I have had pink fry in the past but they all easy pickings for the other fish. I think these will meet the same fate.

I have a set of pure gray cons that breed like crazy.


----------



## lil mama (Nov 24, 2007)

I've never seen grey Cons before! Do have any pics? I love to see them.


----------



## illy-d (Nov 6, 2005)

^I could be wrong, but I think by grey they mean the regular striped variety... (I think).


----------



## TheFishGuy (Apr 21, 2005)

illy-d said:


> ^I could be wrong, but I think by grey they mean the regular striped variety... (I think).


Yep yep.

They have many common names.

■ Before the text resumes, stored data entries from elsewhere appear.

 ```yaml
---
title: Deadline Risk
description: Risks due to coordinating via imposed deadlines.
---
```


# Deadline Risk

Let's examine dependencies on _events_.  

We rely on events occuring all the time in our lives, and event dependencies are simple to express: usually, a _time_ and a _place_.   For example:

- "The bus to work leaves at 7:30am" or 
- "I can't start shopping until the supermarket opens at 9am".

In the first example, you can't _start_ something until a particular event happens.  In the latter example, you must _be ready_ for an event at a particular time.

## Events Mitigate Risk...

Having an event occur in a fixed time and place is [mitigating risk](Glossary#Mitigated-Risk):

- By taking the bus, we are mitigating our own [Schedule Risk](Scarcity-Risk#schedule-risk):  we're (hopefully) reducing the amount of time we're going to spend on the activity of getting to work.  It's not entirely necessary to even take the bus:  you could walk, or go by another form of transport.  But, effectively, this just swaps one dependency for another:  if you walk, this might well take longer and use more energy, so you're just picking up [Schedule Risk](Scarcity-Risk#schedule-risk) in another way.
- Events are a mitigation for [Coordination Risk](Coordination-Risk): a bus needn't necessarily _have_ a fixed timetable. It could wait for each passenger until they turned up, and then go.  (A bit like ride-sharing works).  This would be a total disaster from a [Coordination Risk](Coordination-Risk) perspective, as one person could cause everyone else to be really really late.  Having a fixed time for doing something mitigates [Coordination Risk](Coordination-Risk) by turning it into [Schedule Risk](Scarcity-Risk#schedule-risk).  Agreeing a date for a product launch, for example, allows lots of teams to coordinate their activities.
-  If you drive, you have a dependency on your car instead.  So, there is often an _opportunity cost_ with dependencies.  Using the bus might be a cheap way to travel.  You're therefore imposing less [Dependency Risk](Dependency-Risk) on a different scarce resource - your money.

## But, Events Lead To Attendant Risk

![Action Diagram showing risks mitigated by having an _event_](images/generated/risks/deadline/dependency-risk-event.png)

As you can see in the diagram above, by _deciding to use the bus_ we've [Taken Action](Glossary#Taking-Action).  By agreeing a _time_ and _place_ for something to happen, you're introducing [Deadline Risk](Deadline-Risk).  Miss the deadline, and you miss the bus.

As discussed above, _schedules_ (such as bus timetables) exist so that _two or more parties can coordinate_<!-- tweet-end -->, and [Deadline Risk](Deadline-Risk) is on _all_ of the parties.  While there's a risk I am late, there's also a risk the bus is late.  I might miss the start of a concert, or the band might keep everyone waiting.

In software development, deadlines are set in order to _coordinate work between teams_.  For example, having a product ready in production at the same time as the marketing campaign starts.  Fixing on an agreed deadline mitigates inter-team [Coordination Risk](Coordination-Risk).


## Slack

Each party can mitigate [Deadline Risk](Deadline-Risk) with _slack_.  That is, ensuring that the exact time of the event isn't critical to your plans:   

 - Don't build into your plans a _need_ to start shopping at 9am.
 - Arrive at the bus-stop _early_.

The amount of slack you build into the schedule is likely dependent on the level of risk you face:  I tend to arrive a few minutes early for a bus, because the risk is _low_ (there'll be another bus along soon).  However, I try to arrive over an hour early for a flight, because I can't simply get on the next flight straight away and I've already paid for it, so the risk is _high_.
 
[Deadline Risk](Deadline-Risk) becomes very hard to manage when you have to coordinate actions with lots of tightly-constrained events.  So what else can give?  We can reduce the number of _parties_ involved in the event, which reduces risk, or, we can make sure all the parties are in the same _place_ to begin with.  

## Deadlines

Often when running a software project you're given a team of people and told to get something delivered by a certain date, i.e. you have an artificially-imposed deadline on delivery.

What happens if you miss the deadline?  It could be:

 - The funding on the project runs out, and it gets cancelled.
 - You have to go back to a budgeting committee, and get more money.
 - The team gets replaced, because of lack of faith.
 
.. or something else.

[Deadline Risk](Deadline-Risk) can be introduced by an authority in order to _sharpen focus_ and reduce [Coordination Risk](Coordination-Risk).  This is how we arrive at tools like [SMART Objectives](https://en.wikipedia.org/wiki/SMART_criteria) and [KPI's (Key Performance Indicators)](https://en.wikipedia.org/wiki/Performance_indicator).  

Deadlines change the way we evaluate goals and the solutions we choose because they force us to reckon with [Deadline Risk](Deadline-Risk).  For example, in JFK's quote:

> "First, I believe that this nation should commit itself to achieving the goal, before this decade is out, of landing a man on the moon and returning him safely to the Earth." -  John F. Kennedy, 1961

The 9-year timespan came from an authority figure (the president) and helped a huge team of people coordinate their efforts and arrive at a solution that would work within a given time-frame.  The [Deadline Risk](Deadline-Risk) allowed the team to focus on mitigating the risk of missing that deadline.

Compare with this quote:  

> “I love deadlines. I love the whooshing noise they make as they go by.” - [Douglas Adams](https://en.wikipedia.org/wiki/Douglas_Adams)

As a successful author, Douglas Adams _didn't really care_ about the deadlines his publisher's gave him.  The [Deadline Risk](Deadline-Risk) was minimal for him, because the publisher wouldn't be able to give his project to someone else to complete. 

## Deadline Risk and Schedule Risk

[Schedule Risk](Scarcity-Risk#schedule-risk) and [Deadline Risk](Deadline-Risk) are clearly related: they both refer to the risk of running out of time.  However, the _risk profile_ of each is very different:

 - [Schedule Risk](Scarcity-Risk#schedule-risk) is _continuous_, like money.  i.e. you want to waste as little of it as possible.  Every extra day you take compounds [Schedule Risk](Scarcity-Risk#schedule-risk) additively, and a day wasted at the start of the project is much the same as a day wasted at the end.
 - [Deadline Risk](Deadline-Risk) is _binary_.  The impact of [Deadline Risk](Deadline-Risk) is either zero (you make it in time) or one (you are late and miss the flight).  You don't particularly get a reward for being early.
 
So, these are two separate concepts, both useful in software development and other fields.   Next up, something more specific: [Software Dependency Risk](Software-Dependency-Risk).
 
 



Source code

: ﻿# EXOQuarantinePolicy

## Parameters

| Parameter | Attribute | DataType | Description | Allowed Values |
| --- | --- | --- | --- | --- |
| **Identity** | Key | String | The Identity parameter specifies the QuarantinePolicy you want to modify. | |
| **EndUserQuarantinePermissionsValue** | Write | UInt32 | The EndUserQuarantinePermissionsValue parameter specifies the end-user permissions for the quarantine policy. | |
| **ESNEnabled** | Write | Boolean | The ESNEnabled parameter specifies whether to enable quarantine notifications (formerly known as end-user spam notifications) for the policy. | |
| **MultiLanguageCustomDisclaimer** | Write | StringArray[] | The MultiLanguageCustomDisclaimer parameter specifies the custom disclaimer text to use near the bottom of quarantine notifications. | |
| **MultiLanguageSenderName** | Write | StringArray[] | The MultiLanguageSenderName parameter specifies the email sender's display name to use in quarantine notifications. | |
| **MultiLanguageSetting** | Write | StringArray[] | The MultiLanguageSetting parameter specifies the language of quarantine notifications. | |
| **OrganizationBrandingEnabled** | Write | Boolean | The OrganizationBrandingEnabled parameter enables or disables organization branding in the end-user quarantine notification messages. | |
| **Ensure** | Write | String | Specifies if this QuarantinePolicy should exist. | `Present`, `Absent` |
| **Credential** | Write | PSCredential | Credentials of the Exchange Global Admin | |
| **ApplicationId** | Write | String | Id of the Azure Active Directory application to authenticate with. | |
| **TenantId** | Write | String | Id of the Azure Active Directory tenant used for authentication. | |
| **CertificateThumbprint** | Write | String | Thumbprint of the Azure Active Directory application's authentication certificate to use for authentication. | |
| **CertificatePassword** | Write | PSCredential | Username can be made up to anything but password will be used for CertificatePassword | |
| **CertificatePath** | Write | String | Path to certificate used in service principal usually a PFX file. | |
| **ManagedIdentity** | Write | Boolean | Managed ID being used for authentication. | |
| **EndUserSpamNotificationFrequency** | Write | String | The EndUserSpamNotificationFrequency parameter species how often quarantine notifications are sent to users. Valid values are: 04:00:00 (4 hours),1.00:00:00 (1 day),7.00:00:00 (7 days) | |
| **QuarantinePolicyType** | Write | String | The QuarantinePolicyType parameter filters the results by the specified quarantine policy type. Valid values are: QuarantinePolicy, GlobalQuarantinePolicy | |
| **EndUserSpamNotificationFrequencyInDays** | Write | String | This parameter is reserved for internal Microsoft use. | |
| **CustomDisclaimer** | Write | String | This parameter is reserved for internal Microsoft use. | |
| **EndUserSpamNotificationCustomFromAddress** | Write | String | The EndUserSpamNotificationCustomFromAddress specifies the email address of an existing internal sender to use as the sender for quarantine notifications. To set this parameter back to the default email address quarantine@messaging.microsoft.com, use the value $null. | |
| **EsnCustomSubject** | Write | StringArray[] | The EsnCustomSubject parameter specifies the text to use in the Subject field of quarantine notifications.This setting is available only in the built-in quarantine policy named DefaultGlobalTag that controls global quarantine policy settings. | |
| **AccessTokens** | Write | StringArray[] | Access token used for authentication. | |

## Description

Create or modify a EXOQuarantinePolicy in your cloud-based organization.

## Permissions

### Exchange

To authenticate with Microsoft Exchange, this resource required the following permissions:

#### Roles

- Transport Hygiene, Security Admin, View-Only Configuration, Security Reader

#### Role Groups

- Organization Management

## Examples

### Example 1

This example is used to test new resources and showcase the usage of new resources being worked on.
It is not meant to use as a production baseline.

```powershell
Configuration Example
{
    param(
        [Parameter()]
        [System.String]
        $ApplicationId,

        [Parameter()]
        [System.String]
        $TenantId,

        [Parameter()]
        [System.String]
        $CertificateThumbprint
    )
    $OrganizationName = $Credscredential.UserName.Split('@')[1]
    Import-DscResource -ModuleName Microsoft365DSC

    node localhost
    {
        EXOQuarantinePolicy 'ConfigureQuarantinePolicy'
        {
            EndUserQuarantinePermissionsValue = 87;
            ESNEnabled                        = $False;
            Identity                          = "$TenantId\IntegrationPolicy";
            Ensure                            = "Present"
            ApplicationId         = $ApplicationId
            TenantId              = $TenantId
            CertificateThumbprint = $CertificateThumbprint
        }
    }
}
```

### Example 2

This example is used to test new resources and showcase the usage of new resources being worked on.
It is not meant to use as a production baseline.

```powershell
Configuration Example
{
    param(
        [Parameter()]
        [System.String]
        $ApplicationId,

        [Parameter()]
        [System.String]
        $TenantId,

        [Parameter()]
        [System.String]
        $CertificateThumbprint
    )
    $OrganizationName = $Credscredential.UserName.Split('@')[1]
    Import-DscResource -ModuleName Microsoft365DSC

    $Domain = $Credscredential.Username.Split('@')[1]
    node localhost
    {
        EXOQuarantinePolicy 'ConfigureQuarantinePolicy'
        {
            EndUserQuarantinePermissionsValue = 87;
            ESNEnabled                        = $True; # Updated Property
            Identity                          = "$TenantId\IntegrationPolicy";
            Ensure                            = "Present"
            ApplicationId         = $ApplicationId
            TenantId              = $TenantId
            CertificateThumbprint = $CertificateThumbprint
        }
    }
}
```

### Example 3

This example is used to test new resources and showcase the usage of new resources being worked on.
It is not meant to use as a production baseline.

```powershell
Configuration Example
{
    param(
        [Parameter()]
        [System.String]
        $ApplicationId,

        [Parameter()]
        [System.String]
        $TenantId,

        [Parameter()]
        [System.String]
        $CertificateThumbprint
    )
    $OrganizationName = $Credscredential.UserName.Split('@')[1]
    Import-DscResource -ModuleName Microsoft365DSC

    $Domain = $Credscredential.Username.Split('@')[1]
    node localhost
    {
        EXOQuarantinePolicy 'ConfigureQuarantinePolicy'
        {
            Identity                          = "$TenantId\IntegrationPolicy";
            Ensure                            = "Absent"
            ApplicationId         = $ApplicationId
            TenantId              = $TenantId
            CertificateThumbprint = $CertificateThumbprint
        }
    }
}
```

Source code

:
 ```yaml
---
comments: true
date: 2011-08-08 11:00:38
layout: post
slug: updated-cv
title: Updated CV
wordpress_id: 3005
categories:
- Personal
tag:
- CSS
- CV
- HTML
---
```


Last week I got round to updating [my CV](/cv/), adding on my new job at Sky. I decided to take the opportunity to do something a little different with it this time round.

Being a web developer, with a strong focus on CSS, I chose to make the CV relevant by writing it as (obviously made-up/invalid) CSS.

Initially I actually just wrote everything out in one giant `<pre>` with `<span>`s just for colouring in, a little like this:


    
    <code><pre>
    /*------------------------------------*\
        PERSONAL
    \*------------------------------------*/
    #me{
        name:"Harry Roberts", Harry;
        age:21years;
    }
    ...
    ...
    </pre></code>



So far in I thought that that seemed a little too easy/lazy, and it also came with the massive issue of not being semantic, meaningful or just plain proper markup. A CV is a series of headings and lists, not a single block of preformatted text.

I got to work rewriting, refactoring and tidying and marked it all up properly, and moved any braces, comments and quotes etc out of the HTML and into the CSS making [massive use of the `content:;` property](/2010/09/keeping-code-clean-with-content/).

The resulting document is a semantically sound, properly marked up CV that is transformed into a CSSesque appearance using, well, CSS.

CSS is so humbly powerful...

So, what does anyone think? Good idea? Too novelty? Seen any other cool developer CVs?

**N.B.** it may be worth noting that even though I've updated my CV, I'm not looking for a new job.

Grey, black, stripped, zebra...... to name a few... I'm old school and will call them greys mostly...


----------



## ME_AND_GREENTERROR (Jan 21, 2008)

ok.... one question how do you get marble convicts.. as in are they a mi of breeds.. and what siz tank do a a pair need to be housed in.. 
Thanks
Victor


----------



## dwarfpike (Jan 22, 2008)

If ya were really old school TFG, you'd call them 'congos' ... their first 'common' name way back when they were imported ... talk about confusing common names. :lol:


----------



## ksfishguy (Dec 17, 2006)

Congos, great name for my black cons, awesome!


----------



## TheFishGuy (Apr 21, 2005)

I'm only 33 lol...


----------



## bernie comeau (Feb 19, 2007)

dwarfpike said:


> If ya were really old school TFG, you'd call them 'congos' ... their first 'common' name way back when they were imported ... talk about confusing common names. :lol:


I don't think the regular striped convicts were ever called that (?). But when the 'golden' or 'pink' con came out in the '60's they were called 'pink congos' to make them sound like they come from Africa. A lot of books I used to have, 'golden' cons were called 'pink congos' but I have never seen the regular cons called anything in books other then convicts or 'zebras'. My public library, when I was a kid, had some aquarium books that were defiantely pre- WWII, and I never seen convicts refferred to as 'congos' in those books. If I remember well, they were most often called zebras, going way back. I think 'pink congo' was a term that was coined in the '60's when the 'pink' version came out, to make the new 'golden' strain sound African, and therefore more desireable.


----------



## ksfishguy (Dec 17, 2006)

Makes sense, the congo isn't in central america!


----------